[Source texts of formatted documents]
------------------------------------------------------------
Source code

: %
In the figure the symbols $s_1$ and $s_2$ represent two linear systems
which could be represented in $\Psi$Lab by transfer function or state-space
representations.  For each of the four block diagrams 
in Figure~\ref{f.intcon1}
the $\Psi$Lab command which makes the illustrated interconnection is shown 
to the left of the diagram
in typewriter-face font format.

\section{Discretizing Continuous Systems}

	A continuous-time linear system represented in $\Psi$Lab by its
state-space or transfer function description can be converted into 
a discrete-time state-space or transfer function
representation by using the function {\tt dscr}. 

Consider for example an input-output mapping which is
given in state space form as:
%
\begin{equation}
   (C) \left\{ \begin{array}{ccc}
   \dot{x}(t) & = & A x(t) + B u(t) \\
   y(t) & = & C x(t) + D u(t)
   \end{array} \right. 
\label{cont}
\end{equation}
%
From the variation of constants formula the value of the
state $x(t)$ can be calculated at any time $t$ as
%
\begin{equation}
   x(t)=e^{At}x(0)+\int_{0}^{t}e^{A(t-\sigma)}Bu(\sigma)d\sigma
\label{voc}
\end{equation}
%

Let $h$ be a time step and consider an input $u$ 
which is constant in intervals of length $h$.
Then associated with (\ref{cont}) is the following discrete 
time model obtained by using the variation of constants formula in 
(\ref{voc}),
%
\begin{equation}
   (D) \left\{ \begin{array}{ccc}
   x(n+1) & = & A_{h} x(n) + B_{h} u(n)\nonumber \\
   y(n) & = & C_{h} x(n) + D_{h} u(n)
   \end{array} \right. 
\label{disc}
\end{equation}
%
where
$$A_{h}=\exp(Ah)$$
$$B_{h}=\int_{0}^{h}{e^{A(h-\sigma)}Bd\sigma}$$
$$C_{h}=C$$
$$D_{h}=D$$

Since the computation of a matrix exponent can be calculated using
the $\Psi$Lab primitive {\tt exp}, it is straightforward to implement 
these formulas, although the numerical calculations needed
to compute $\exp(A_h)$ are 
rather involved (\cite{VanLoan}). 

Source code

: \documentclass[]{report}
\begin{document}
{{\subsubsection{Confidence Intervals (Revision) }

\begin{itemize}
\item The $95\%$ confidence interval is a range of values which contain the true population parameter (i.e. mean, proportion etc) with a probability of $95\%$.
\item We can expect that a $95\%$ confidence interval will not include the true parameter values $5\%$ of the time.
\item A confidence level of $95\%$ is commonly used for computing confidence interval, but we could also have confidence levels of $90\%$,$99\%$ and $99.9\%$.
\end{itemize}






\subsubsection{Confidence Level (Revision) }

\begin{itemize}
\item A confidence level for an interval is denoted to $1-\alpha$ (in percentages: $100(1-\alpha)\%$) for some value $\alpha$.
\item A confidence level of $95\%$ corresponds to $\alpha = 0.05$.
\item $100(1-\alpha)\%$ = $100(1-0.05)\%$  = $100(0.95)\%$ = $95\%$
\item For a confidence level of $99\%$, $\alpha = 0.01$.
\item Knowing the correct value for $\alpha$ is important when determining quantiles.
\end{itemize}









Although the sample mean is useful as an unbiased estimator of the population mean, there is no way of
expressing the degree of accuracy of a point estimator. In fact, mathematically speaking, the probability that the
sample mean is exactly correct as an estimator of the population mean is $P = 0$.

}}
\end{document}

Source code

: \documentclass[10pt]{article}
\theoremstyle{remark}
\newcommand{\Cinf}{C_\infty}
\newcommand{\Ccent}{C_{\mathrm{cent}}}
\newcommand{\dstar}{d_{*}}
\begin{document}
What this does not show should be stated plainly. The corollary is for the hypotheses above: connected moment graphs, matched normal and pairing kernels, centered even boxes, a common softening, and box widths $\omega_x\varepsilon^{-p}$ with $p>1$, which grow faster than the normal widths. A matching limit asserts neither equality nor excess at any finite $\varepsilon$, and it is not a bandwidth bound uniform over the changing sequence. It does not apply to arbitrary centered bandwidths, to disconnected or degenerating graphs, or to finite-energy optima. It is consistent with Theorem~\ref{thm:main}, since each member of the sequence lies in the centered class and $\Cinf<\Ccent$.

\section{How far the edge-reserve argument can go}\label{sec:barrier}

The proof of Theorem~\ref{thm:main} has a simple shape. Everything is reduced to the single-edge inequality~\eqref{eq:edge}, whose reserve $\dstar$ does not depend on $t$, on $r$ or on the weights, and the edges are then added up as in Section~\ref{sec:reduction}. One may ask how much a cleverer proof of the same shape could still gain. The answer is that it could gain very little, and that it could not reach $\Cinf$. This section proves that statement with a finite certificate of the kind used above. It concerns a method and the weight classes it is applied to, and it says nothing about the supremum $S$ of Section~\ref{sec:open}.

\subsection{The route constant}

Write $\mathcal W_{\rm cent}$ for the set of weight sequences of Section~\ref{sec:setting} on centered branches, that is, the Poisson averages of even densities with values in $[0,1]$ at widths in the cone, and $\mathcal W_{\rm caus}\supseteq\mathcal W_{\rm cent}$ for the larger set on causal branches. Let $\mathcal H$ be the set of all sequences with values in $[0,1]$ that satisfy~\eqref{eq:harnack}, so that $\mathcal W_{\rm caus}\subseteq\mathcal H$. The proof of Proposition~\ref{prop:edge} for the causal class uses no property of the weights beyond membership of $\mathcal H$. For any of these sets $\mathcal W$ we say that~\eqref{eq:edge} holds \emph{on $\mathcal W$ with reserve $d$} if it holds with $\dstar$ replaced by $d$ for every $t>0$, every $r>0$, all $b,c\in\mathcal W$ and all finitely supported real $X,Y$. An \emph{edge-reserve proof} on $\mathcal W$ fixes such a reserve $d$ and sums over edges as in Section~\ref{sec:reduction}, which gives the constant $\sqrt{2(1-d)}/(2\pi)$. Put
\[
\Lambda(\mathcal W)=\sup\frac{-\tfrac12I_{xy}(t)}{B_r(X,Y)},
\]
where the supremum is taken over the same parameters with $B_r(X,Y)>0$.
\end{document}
------------------------------------------------------------
• **ACTIVITY**
Copy out only the lines above from the one with "given in state" to the one with "Then associated with", inclusive, exactly as they stand.

• **EXERCISE SOLUTION**
given in state space form as:
%
\begin{equation}
   (C) \left\{ \begin{array}{ccc}
   \dot{x}(t) & = & A x(t) + B u(t) \\
   y(t) & = & C x(t) + D u(t)
   \end{array} \right. 
\label{cont}
\end{equation}
%
From the variation of constants formula the value of the
state $x(t)$ can be calculated at any time $t$ as
%
\begin{equation}
   x(t)=e^{At}x(0)+\int_{0}^{t}e^{A(t-\sigma)}Bu(\sigma)d\sigma
\label{voc}
\end{equation}
%

Let $h$ be a time step and consider an input $u$ 
which is constant in intervals of length $h$.
Then associated with (\ref{cont}) is the following discrete 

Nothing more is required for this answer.